His musings are mostly on government action or inaction, energy conservation, climate change, children’s rights, respect for the elderly, good neighbourliness and sporting joy or despair.
There is also the nerve to step on people’s toes and “make a nuisance of myself”.

Bulbir, who turns 81 in October, now plies English dailies with three or four letters a week, making him a byword in the press.
“The itch to write on matters of public importance is a part of my life and I believe some good has come of it,” he said in an interview at his house in Kajang, adding, “I will continue making a nuisance of myself.”
His civic consciousness and constructive criticism stems from the multiple roles he has undertaken at different periods in his life: temporary teacher, consumer and social activist, politician, town councillor and children’s court advisor.
In his move to reach out to a wider segment of society, the former Tenaga Nasional Berhad (TNB) senior trainer (non-technical), learned to read Jawi from a Chinese friend in the 80s.
His feat was featured in Utusan Melayu, the now defunct Malay daily that was printed in the Jawi script.

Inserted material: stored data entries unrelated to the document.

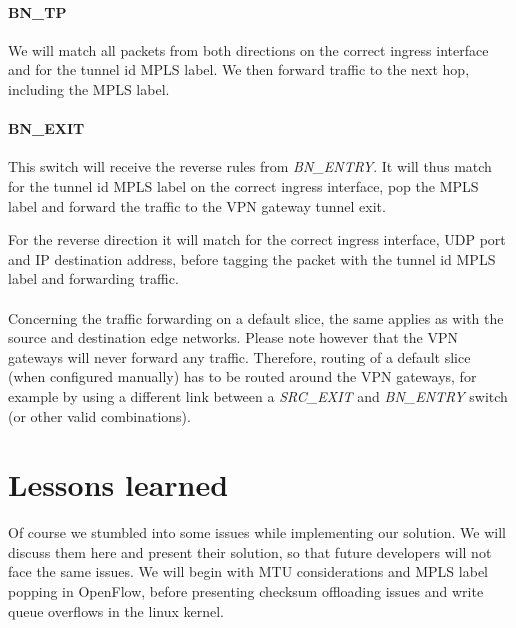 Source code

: \paragraph{BN\_TP} We will match all packets from both directions on the correct ingress interface and for the tunnel id MPLS label. We then forward traffic to the next hop, including the MPLS label.

\paragraph{BN\_EXIT} This switch will receive the reverse rules from \textit{BN\_ENTRY}. It will thus match for the tunnel id MPLS label on the correct ingress interface, pop the MPLS label and forward the traffic to the VPN gateway tunnel exit.

For the reverse direction it will match for the correct ingress interface, UDP port and IP destination address, before tagging the packet with the tunnel id MPLS label and forwarding traffic.

\paragraph{} Concerning the traffic forwarding on a default slice, the same applies as with the source and destination edge networks. Please note however that the VPN gateways will never forward any traffic. Therefore, routing of a default slice (when configured manually) has to be routed around the VPN gateways, for example by using a different link between a \textit{SRC\_EXIT} and \textit{BN\_ENTRY} switch (or other valid combinations).

\section{Lessons learned}
Of course we stumbled into some issues while implementing our solution. We will discuss them here and present their solution, so that future developers will not face the same issues. We will begin with MTU considerations and MPLS label popping in OpenFlow, before presenting checksum offloading issues and write queue overflows in the linux kernel.


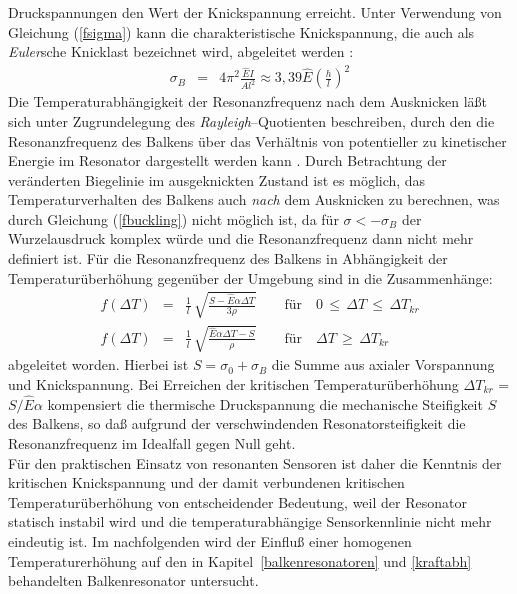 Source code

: Druckspannungen den Wert der Knickspannung erreicht. Unter Verwendung von
Gleichung
(\ref{fsigma}) kann die charakteristische Knickspannung, die auch als
{\sl Euler}sche Knicklast bezeichnet wird, abgeleitet werden \cite{Tim87}:
\begin{eqnarray}
\label{sigmab}
 \sigma_{B} & = & 4 {\pi}^2 \frac{\hat E I}{A{l}^2}
     \approx 3,39 \hat E {\left( \frac{h}{l} \right) }^2
\end{eqnarray}
Die Temperaturabhängigkeit der Resonanzfrequenz nach dem Ausknicken
läßt sich unter Zugrundelegung des {\sl Rayleigh}--Quotienten beschreiben,
durch den die Resonanzfrequenz des Balkens über das Verhältnis von
potentieller zu kinetischer Energie im Resonator dargestellt werden kann
\cite{Kim86, Gei91}. Durch Betrachtung der veränderten Biegelinie im
ausgeknickten Zustand ist es möglich, das Temperaturverhalten
des Balkens auch {\em nach} dem Ausknicken zu berechnen, was durch
Gleichung (\ref{fbuckling}) nicht möglich ist, da für
$\sigma < - \sigma_{B}$ der Wurzelausdruck komplex würde und die
Resonanzfrequenz dann nicht mehr definiert ist.
Für die Resonanzfrequenz des Balkens in Abhängigkeit der
Temperaturüberhöhung gegenüber der Umgebung sind in \cite{Bar93} die
Zusammenhänge:
\begin{eqnarray}
\label{fdeltat1}
 f(\Delta T) & = & \frac{1}{l} \, \sqrt{\frac{ S - \hat E \alpha \Delta T}
     {3 \rho}} \qquad \mbox{für} \quad 0 \, \leq \, \Delta T \, \leq \, \Delta T_{kr} \\
\label{fdeltat2}
 f(\Delta T) & = & \frac{1}{l} \, \sqrt{\frac{\hat E \alpha \Delta T - S}
     {\rho}} \qquad \mbox{für} \quad \Delta T \, \geq \, \Delta T_{kr}
\end{eqnarray}
abgeleitet worden. Hierbei ist $S=\sigma_{0}+\sigma_{B}$ die Summe aus
axialer Vorspannung und Knickspannung. Bei Erreichen der kritischen
Temperaturüberhöhung $\Delta T_{kr}$ = $S/{\hat E \alpha}$ kompensiert die
thermische Druckspannung
die mechanische Steifigkeit $S$ des Balkens, so daß aufgrund der
verschwindenden Resonatorsteifigkeit die Resonanzfrequenz im Idealfall
gegen Null geht. \\
Für den praktischen Einsatz von resonanten Sensoren ist daher die Kenntnis
der kritischen Knickspannung
und der damit verbundenen kritischen Temperaturüberhöhung von
entscheidender Bedeutung, weil der Resonator statisch instabil wird und
die temperaturabhängige Sensorkennlinie nicht mehr eindeutig ist.
Im nachfolgenden wird der Einfluß einer homogenen Temperaturerhöhung auf
den in Kapitel~\ref{balkenresonatoren} und \ref{kraftabh} behandelten
Balkenresonator untersucht.


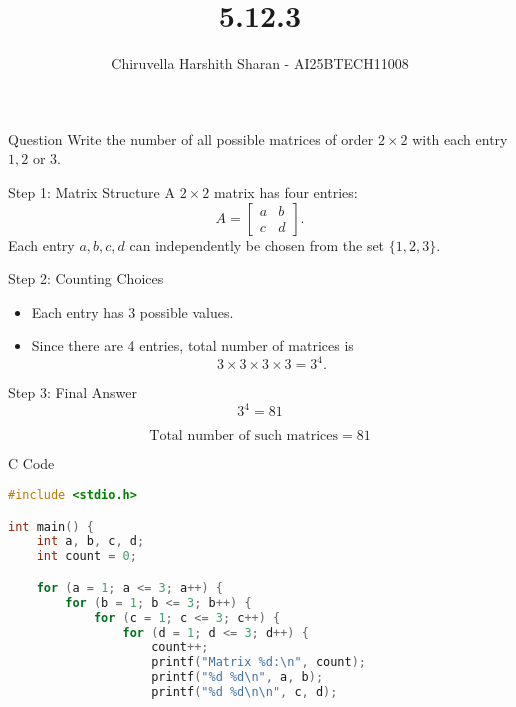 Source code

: \documentclass{beamer}
\title{5.12.3}
\author{Chiruvella Harshith Sharan - AI25BTECH11008}
\begin{document}
\frame{\titlepage}


\begin{frame}{Question}
Write the number of all possible matrices of order \(2\times 2\) with each entry \(1,2\) or \(3\).
\end{frame}


\begin{frame}{Step 1: Matrix Structure}
A \(2\times 2\) matrix has four entries:
\[
A = \begin{bmatrix}
a & b \\
c & d
\end{bmatrix}.
\]
Each entry \(a,b,c,d\) can independently be chosen from the set \(\{1,2,3\}\).
\end{frame}


\begin{frame}{Step 2: Counting Choices}
\begin{itemize}
    \item Each entry has 3 possible values.
    \item Since there are 4 entries, total number of matrices is
    \[
    3 \times 3 \times 3 \times 3 = 3^4.
    \]
\end{itemize}
\end{frame}


\begin{frame}{Step 3: Final Answer}
\[
3^4 = 81
\]

\[
\boxed{\text{Total number of such matrices} = 81}
\]
\end{frame}


\begin{frame}[fragile]{C Code}
\begin{lstlisting}[language=C]
#include <stdio.h>

int main() {
    int a, b, c, d;
    int count = 0;

    for (a = 1; a <= 3; a++) {
        for (b = 1; b <= 3; b++) {
            for (c = 1; c <= 3; c++) {
                for (d = 1; d <= 3; d++) {
                    count++;
                    printf("Matrix %d:\n", count);
                    printf("%d %d\n", a, b);
                    printf("%d %d\n\n", c, d);
\end{lstlisting}
\end{frame}
\end{document}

Soon, he had a consumer rights column in Utusan Malaysia, “Panduan Penguna” (Consumer Guide) that created awareness among Malays to protect their right to fair and honest trading, to safe and wholesome products, and to a sound and healthy physical environment.
This month marks Bulbir’s first missive in the letters page of The Straits Times as a 12-year-old, 69 years ago.
His bus driver father, the late Joginder Singh, encouraged him to write about the lack of cleanliness in Seremban and in front of his school, St Paul’s Institution (Primary). The state secretary ordered a clean-up and the passion to write emerged.
Since then, he has written thousands of words about social and business injustice, environmental neglect and the concerns of the man on the street.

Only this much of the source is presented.